(Stored data entries)
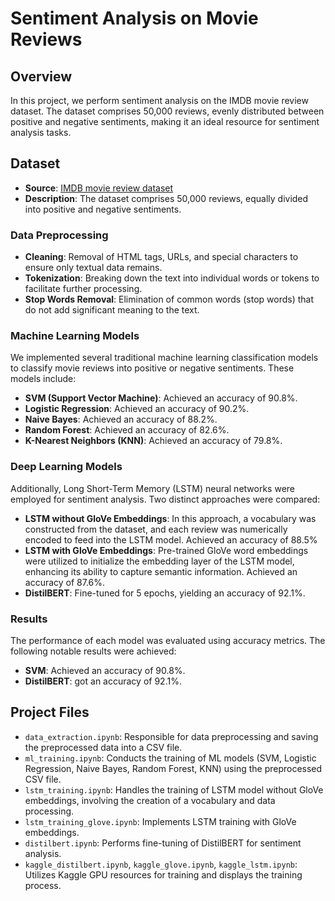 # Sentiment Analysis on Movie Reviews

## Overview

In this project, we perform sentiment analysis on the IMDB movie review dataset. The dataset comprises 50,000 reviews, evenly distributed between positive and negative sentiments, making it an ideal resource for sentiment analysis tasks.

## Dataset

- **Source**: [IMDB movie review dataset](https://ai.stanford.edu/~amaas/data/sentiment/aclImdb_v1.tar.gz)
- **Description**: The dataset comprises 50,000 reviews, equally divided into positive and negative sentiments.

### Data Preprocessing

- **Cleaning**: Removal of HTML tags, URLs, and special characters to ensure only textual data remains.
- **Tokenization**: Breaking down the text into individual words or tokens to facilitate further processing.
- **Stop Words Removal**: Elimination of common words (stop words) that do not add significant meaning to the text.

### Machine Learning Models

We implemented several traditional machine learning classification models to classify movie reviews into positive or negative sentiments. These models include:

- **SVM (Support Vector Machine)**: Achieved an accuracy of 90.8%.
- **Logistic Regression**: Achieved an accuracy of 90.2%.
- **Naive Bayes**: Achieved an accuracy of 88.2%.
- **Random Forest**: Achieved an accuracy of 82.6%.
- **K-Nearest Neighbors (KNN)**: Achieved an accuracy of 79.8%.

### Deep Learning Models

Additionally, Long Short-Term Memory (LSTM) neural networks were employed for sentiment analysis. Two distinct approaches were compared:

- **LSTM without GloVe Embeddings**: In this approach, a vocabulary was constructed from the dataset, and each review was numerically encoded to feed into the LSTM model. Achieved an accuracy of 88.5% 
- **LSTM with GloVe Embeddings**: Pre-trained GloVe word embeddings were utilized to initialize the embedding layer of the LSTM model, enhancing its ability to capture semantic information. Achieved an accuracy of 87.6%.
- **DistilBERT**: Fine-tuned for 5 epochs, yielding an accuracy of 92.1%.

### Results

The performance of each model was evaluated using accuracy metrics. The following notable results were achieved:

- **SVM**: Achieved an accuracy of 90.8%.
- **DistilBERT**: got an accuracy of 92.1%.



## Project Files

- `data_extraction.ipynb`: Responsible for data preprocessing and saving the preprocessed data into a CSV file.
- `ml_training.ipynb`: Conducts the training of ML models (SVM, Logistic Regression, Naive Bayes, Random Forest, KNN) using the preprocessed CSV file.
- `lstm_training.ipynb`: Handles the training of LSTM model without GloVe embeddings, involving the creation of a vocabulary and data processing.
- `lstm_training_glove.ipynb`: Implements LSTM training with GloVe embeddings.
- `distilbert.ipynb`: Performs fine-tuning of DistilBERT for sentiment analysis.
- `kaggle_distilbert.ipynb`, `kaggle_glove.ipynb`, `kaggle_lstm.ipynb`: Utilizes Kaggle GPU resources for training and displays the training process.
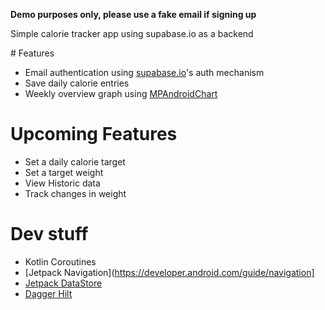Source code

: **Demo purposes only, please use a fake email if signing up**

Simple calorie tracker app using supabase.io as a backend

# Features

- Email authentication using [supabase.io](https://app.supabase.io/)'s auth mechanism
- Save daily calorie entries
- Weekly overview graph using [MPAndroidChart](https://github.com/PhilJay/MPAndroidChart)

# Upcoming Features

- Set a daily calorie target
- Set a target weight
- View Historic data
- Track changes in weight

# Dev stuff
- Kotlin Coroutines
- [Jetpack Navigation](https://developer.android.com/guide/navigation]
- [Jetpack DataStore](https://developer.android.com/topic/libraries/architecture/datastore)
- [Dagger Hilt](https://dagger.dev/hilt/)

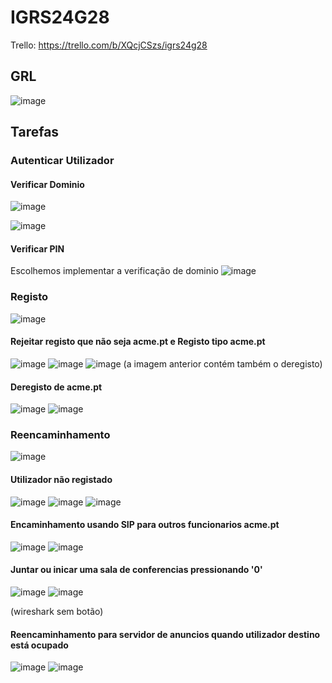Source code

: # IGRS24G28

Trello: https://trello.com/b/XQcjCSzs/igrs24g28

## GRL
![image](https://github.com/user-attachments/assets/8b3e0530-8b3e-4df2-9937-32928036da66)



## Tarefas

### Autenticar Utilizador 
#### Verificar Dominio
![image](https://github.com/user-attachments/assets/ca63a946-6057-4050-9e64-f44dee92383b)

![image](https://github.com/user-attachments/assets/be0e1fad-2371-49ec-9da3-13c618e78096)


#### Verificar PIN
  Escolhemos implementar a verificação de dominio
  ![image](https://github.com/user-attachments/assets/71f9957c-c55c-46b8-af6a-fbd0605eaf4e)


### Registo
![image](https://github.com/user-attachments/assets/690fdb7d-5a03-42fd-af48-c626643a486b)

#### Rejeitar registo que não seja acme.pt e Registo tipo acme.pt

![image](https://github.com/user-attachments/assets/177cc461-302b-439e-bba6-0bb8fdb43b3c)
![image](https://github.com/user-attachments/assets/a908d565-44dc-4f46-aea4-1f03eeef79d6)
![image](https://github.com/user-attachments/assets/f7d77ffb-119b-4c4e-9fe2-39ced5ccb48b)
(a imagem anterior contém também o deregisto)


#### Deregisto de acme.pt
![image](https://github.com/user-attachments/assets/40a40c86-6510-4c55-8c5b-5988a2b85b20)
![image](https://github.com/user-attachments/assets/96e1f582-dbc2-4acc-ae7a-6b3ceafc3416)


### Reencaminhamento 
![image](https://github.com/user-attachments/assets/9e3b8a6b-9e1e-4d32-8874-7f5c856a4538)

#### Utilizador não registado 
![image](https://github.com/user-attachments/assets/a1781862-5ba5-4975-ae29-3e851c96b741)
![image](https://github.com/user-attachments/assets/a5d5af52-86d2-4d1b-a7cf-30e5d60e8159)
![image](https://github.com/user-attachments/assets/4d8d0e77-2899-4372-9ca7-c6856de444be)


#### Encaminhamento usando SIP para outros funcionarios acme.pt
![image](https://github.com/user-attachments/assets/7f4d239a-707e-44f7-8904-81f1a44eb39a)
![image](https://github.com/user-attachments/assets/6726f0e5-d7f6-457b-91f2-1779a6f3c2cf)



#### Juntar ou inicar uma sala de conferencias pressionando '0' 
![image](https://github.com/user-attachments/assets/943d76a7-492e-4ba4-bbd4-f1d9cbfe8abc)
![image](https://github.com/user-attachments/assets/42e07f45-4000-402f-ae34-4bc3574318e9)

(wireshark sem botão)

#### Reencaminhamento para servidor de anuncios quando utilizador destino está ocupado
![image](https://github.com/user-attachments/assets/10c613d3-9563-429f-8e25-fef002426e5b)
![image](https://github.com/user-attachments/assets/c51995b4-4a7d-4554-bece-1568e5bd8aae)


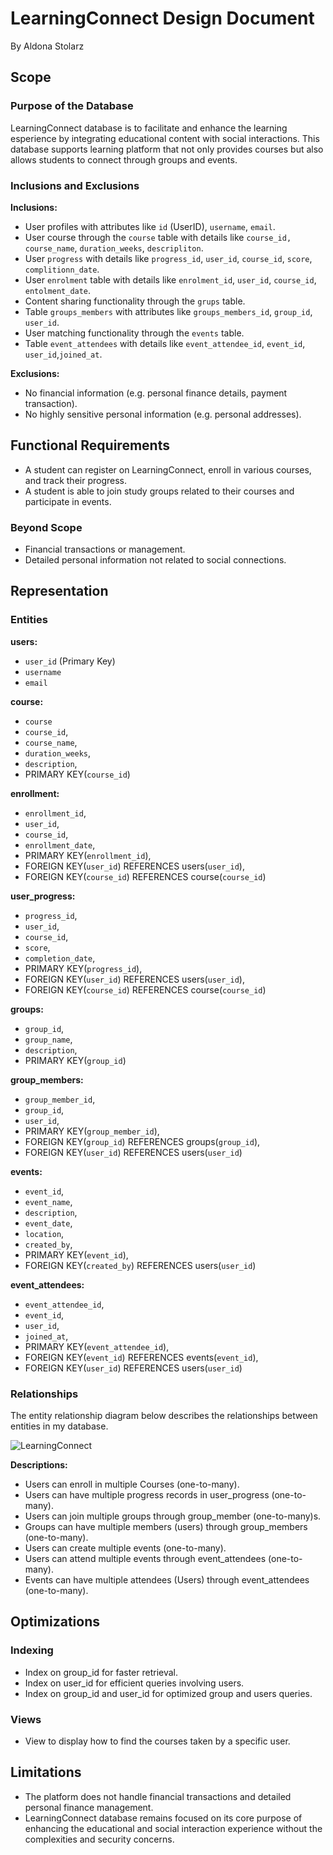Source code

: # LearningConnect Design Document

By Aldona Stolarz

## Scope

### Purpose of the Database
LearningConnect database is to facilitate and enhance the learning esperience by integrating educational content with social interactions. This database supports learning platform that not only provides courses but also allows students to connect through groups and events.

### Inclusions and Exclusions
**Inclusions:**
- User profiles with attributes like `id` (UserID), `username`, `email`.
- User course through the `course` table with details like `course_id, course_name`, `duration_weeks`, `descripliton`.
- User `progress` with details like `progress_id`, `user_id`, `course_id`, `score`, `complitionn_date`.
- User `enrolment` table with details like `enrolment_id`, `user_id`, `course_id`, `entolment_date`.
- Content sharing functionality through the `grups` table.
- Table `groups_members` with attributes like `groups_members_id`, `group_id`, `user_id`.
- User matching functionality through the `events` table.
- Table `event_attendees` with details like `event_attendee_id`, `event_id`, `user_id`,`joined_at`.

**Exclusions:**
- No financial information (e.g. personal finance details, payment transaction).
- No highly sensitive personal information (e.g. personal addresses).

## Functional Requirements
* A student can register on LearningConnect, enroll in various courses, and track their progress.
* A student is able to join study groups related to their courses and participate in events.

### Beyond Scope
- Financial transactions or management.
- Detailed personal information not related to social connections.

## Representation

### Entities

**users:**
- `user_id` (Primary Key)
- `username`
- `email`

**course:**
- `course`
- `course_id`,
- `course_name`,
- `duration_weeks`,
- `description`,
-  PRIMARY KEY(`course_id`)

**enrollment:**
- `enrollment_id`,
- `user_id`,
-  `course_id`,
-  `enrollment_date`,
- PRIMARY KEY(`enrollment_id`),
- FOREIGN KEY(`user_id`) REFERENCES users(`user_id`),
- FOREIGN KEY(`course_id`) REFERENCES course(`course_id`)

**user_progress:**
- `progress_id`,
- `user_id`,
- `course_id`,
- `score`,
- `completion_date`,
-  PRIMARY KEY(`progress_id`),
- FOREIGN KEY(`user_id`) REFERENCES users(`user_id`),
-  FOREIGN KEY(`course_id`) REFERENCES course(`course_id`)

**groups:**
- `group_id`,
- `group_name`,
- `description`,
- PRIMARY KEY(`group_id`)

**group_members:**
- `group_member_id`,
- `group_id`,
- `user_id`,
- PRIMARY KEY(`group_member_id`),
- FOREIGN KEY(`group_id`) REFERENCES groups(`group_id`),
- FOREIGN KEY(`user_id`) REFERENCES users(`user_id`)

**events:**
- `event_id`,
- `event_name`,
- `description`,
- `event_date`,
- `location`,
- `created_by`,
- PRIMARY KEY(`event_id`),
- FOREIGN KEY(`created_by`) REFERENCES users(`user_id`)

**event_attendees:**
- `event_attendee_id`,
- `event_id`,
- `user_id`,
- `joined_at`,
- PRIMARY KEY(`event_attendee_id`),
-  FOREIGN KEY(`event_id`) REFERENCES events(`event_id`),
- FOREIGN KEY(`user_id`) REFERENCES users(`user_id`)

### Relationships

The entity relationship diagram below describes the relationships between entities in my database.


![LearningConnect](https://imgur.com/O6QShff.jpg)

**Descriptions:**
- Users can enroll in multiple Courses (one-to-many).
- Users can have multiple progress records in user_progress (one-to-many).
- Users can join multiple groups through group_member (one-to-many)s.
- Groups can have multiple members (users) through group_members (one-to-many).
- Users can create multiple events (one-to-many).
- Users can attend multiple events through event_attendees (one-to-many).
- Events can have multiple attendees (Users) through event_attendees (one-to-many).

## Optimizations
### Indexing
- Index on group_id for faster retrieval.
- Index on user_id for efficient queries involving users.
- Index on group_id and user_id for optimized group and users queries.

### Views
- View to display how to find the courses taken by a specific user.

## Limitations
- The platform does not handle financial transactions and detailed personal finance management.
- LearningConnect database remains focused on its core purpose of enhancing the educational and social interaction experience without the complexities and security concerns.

- What is required -
Filter the records above down to the lines containing "accuracy".

- Solution -
- **SVM (Support Vector Machine)**: Achieved an accuracy of 90.8%.
- **Logistic Regression**: Achieved an accuracy of 90.2%.
- **Naive Bayes**: Achieved an accuracy of 88.2%.
- **Random Forest**: Achieved an accuracy of 82.6%.
- **K-Nearest Neighbors (KNN)**: Achieved an accuracy of 79.8%.
- **LSTM without GloVe Embeddings**: In this approach, a vocabulary was constructed from the dataset, and each review was numerically encoded to feed into the LSTM model. Achieved an accuracy of 88.5% 
- **LSTM with GloVe Embeddings**: Pre-trained GloVe word embeddings were utilized to initialize the embedding layer of the LSTM model, enhancing its ability to capture semantic information. Achieved an accuracy of 87.6%.
- **DistilBERT**: Fine-tuned for 5 epochs, yielding an accuracy of 92.1%.
The performance of each model was evaluated using accuracy metrics. The following notable results were achieved:
- **SVM**: Achieved an accuracy of 90.8%.
- **DistilBERT**: got an accuracy of 92.1%.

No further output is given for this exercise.